Acórdão nº 279/16.6T8MFR.L1-6 de Court of Appeal of Lisbon (Portugal), 06 de Julho de 2017
Magistrado Responsável | ANABELA CALAFATE |
Data da Resolução | 06 de Julho de 2017 |
Emissor | Court of Appeal of Lisbon (Portugal) |
Decisão Texto Parcial:
Acordam na 6ª Secção do Tribunal da Relação de Lisboa I - Relatório J... e D... instauraram procedimento cautelar contra M... requerendo a restituição provisória da posse do espaço de estacionamento da cave do prédio identificado na petição inicial e que se encontra assinalado como “Est. 5” na planta de arquitectura de alterações apresentada na Câmara Municipal de Mafra junta como doc. 10.

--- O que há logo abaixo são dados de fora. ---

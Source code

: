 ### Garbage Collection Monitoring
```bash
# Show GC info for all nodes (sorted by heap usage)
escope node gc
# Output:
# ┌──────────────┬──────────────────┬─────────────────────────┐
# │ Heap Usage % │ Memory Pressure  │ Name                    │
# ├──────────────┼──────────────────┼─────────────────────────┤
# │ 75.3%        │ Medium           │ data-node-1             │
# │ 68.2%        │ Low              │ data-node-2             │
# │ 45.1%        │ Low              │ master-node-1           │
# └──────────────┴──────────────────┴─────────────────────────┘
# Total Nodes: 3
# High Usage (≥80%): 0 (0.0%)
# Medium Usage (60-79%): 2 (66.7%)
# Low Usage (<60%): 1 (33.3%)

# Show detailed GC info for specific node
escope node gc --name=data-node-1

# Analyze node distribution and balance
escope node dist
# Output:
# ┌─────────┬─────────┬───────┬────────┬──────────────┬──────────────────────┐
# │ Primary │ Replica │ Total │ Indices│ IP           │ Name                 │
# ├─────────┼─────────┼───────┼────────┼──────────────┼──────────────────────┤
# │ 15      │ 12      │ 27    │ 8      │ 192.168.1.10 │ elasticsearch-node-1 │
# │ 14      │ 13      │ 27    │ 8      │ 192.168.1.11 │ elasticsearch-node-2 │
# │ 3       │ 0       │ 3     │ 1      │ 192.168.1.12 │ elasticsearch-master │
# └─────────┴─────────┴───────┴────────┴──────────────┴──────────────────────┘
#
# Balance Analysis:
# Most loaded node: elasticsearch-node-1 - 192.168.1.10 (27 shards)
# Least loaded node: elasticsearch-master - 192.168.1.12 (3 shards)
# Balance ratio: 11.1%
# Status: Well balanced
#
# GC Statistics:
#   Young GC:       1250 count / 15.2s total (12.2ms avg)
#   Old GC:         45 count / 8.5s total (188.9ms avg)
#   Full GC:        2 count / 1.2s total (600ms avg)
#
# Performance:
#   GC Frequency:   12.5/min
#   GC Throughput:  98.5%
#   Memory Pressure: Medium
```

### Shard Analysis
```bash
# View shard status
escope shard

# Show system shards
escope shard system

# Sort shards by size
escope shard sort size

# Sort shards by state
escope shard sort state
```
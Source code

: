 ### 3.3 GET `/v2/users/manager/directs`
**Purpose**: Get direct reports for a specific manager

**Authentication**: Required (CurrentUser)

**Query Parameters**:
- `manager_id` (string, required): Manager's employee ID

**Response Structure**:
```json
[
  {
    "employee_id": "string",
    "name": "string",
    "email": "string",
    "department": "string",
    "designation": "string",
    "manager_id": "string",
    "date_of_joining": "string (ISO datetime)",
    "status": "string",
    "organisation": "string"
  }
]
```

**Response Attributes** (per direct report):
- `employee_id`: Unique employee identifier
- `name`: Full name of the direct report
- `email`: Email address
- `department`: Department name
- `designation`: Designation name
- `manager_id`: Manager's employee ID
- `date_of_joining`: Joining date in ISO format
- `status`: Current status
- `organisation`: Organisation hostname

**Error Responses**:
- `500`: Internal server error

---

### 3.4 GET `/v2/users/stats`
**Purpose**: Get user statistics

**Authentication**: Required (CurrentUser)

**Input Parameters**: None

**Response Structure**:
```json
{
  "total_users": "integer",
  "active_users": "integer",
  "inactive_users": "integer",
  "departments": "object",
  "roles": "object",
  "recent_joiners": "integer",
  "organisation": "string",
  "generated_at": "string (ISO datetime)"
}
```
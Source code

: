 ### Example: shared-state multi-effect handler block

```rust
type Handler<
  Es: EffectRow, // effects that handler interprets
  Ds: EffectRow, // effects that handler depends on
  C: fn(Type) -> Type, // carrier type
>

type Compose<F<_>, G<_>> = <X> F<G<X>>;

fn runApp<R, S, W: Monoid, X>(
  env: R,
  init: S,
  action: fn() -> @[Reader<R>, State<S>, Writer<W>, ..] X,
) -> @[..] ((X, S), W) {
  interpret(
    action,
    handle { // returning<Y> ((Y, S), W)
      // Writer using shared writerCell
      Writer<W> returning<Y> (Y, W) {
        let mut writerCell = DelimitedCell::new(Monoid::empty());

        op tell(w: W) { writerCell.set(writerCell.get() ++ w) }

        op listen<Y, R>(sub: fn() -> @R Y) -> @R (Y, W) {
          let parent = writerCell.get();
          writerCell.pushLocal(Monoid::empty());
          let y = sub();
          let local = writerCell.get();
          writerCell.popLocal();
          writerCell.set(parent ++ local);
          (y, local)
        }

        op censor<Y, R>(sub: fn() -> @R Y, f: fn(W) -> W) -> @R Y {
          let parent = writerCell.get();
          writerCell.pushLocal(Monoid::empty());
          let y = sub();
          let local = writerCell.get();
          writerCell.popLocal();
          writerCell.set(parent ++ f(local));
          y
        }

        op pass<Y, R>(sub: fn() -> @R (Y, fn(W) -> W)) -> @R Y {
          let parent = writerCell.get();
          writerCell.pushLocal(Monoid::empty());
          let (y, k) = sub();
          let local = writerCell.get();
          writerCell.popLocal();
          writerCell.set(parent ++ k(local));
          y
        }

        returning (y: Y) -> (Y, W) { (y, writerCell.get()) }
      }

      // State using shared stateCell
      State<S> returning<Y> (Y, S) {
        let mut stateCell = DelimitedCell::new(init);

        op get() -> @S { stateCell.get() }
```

Alegaram, em síntese: - são proprietários da fracção autónoma “B”; - na escritura pública de constituição da propriedade horizontal e no registo predial consta que existem na cave 6 lugares de estacionamento e que da fracção “B” faz parte um lugar de estacionamento para automóveis com o nº 2; - mas inexiste o lugar de estacionamento assinalado como nº 2 devido a um pilar que inviabiliza totalmente esse espaço para parqueamento de qualquer veículo automóvel, - pelo que na realidade só existem cinco lugares de estacionamento; - nunca foram numerados fisicamente os lugares de estacionamento e as arrecadações existentes na cave; - aquando da venda das fracções, o proprietário do prédio atribuiu e indicou a cada um dos compradores os lugares de estacionamento, - tendo adjudicado o estacionamento nº 5 à fracção “B” devido à inutilização/ inexistência do espaço correspondente ao Estacionamento nº 2; - e aquando da venda da fracção “E”, por ser a última a ser vendida, o proprietário do prédio acordou com o comprador que a mesma ficava sem lugar de estacionamento e por isso reduziu-lhe o preço; - há mais de 16 anos que cada um dos proprietários das fracções desse prédio têm possuído os lugares de estacionamento conforme foi atribuído pelo vendedor, continuadamente, sem oposição de ninguém e na convicção de exercerem um direito próprio; - posteriormente, a requerida comprou a fracção “E” e apesar de ter sido informada de que não tinha lugar de estacionamento passou a ocupar o espaço correspondente ao lugar de estacionamento nº 5 que até então sempre tinha sido ocupado pelos requerentes e antepossuidores da fracção “B”, - impedindo os requerentes de ali estacionarem o seu veículo ou de qualquer forma utilizarem esse espaço, - esbulhando assim violentamente, até hoje, a posse dos requerentes.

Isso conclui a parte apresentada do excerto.